Estava calculando jogada no sofá: o quão danoso seria parar de fingir que comprei a estupidez da realização pessoal pela óptica de terceiros a fim de me dedicar a questões, que a mim, soam mais prementes? O que pode, inclusive, perpassar por me dedicar a questão nenhuma, se eu quiser.

Concluo que o covarde merece toda a desgraça que o acontece; inclusive a de desperdiçar a própria vida, como praxe, esporte e falta de criatividade.

Dos humanos: tiram-me o sossego e lentamente acorrentam-me. Ao me verem atada, abanam a mão em despedida e rumam.
Rumino eu.

⁠⁠Deus me fez bela e pobre para que eu pudesse assistir à minha lenta degradação física de mãos atadas a fim de fortalecer minhas qualidades morais.

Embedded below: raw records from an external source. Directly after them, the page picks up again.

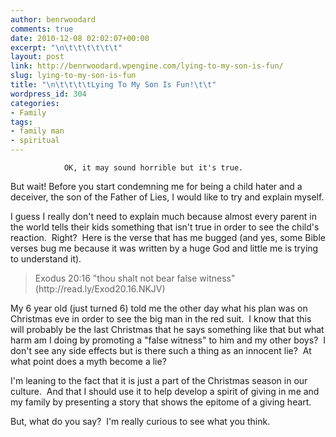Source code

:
 ```yaml
---
author: benrwoodard
comments: true
date: 2010-12-08 02:02:07+00:00
excerpt: "\n\t\t\t\t\t\t"
layout: post
link: http://benrwoodard.wpengine.com/lying-to-my-son-is-fun/
slug: lying-to-my-son-is-fun
title: "\n\t\t\t\tLying To My Son Is Fun!\t\t"
wordpress_id: 304
categories:
- Family
tags:
- family man
- spiritual
---
```



				OK, it may sound horrible but it's true.

But wait! Before you start condemning me for being a child hater and a deceiver, the son of the Father of Lies, I would like to try and explain myself.

I guess I really don't need to explain much because almost every parent in the world tells their kids something that isn't true in order to see the child's reaction.  Right?  Here is the verse that has me bugged (and yes, some Bible verses bug me because it was written by a huge God and little me is trying to understand it).<!-- more -->


<blockquote>Exodus 20:16 "thou shalt not bear false witness" (http://read.ly/Exod20.16.NKJV)</blockquote>


My 6 year old (just turned 6) told me the other day what his plan was on Christmas eve in order to see the big man in the red suit.  I know that this will probably be the last Christmas that he says something like that but what harm am I doing by promoting a "false witness" to him and my other boys?  I don't see any side effects but is there such a thing as an innocent lie?  At what point does a myth become a lie?

I'm leaning to the fact that it is just a part of the Christmas season in our culture.  And that I should use it to help develop a spirit of giving in me and my family by presenting a story that shows the epitome of a giving heart.

But, what do you say?  I'm really curious to see what you think.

⁠⁠Insatisfeitos com a baixa procura de luvas, um grupo de empresários decidiu contratar artistas para que, de agora em diante, só andassem de quatro apoios.
Os primeiros a aderir foram os adolescentes e todos passaram também a andar de quatro apoios. Depois, gradativamente a medida que a prática ganhava volume e bom apelo da crítica, foi a vez dos homens e mulheres muito copiosos dos outros e perdidos de si.
Preocupados em garantir que os demais fizessem o mesmo, os empresários trataram de procurar especialistas. Estes afirmaram: "os adolescentes enfim têm razão! Andar de quatro apoios não só previne problemas circulatórios como reduz o desgaste ósseo dos membros inferiores e, vejam vocês, auxilia na cognição graças ao maior aporte sanguíneo para o cérebro". A única precaução a ser tomada diz respeito ao imprescindível uso de luvas para proteger as mãos.
Não satisfeitos, os empresários foram também falar ao prefeito que a época já ensaiava o novo andar e, diziam, que também mugia em segredo. Em pouco tempo as crianças aprendiam a andar de quatro apoios nas escolas e nos Egrégios Tribunais era indecoroso caminhar de outra forma.
Aos poucos, os bípedes que restaram eram cabeceados às cadeias e hospícios.
Viveram assim até o dia em que a cidade foi varrida no mesmo evento geológico que apagou Macondo. Não obstante, ainda hoje se encontram quadrúpedes nas ruas.

Madrugada de 30 de dezembro, 2022

⁠Ontem tecia para ele que sentia que o conhecia de outras vidas - sem que eu mesma acreditasse na minha própria teoria. Pilantragem misturada à romance barato. Assumo minha mediocridade, e a assumo já sem tanta vontade de esmurrar a cabeça numa porta alheia ao lado do Satélite. Fiz isso hoje por graça, e se ele riu está tudo certo.

Hoje um outro ele me disse o mesmo.
Bom, ou os peixes fora d'água convergem em teoria, ainda que não necessariamente acreditem nela (e vai lá saber o que diabos são os tais "peixes fora d'água") ou as também tais "outras vidas" são excelentes para nos livrar do tédio desta.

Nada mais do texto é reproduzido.